TASK BRIEF –
Across the data below, how many lines hold "Adam"? Answer with that number and nothing else.

Collection entries:
=-=-=-=-=
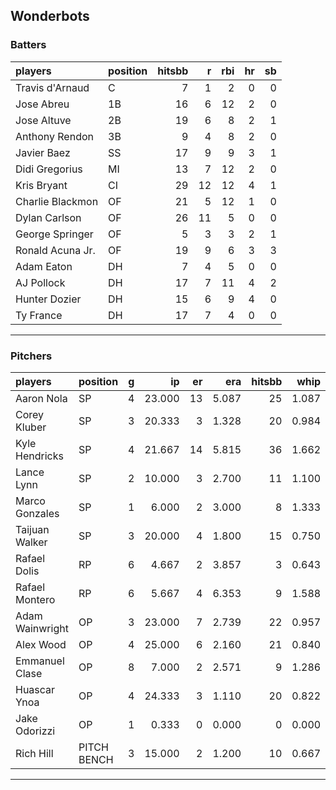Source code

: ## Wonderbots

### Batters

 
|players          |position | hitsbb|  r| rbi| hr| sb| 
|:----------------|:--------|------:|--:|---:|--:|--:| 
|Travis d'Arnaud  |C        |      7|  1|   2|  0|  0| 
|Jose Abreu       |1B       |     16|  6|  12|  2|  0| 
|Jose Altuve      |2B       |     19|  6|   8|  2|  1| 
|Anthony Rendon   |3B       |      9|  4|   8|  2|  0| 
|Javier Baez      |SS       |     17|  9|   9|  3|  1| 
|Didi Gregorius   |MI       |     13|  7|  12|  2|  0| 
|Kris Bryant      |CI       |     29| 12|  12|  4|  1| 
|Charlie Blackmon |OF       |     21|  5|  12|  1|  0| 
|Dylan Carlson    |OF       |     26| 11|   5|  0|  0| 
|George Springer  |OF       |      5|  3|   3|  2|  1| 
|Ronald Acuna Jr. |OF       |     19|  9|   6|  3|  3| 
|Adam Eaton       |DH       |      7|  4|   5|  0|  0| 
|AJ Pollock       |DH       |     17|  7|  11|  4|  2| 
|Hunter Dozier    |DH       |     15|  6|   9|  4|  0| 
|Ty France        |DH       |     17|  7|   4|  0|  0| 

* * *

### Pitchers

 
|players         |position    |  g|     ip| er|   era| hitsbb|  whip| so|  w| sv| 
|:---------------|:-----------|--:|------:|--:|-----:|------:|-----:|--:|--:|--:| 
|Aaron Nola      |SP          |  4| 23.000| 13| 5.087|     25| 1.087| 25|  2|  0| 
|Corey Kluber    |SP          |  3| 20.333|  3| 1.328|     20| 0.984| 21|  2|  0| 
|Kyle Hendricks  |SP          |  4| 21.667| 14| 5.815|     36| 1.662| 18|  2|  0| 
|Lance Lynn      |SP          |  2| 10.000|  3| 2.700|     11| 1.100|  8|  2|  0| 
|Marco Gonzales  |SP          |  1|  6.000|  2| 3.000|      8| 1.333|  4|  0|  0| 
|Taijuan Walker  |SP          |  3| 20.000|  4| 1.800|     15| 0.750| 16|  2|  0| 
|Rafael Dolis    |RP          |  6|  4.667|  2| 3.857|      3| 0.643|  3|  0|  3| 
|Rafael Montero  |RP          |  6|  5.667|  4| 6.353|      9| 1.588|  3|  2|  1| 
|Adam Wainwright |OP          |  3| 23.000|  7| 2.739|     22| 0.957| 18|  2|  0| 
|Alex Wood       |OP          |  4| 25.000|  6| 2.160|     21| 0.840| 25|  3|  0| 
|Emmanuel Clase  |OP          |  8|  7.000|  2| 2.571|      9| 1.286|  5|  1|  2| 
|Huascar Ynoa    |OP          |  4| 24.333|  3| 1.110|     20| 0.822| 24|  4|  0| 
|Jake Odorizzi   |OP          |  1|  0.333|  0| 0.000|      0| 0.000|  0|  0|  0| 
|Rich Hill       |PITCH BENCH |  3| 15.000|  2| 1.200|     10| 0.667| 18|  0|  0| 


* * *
=-=-=-=-=
RESULT FOR THIS TASK –
2